-- Data shown --
§
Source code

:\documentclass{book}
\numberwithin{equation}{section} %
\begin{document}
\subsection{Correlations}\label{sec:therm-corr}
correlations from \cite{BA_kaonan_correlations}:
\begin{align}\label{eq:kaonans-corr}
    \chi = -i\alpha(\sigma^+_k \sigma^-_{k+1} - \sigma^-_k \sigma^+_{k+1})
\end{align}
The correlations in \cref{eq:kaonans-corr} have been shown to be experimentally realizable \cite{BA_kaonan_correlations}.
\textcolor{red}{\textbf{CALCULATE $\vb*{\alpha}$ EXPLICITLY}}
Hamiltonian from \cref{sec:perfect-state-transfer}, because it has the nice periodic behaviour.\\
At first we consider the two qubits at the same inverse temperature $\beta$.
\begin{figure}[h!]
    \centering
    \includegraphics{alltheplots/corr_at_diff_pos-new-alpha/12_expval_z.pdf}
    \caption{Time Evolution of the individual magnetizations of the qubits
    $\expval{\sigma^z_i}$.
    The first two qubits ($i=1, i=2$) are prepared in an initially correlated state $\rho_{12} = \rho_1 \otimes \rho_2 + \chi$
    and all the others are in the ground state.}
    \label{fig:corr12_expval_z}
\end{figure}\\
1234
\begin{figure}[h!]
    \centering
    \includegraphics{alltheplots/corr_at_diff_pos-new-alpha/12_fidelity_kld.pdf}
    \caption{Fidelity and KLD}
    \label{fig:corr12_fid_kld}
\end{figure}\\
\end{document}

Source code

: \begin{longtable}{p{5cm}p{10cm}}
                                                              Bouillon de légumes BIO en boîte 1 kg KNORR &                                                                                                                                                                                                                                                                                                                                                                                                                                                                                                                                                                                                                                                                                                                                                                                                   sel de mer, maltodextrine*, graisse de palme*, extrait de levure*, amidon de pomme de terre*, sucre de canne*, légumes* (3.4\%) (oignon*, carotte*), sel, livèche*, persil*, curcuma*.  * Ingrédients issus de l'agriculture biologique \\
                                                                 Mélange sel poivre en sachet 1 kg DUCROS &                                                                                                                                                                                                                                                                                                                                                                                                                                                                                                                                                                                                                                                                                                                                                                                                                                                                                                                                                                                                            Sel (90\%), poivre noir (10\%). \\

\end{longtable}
§
-- Task prompt --
Report each line in the entries where the string "longtable" occurs.

-- Result for this task --
: \begin{longtable}{p{5cm}p{10cm}}
\end{longtable}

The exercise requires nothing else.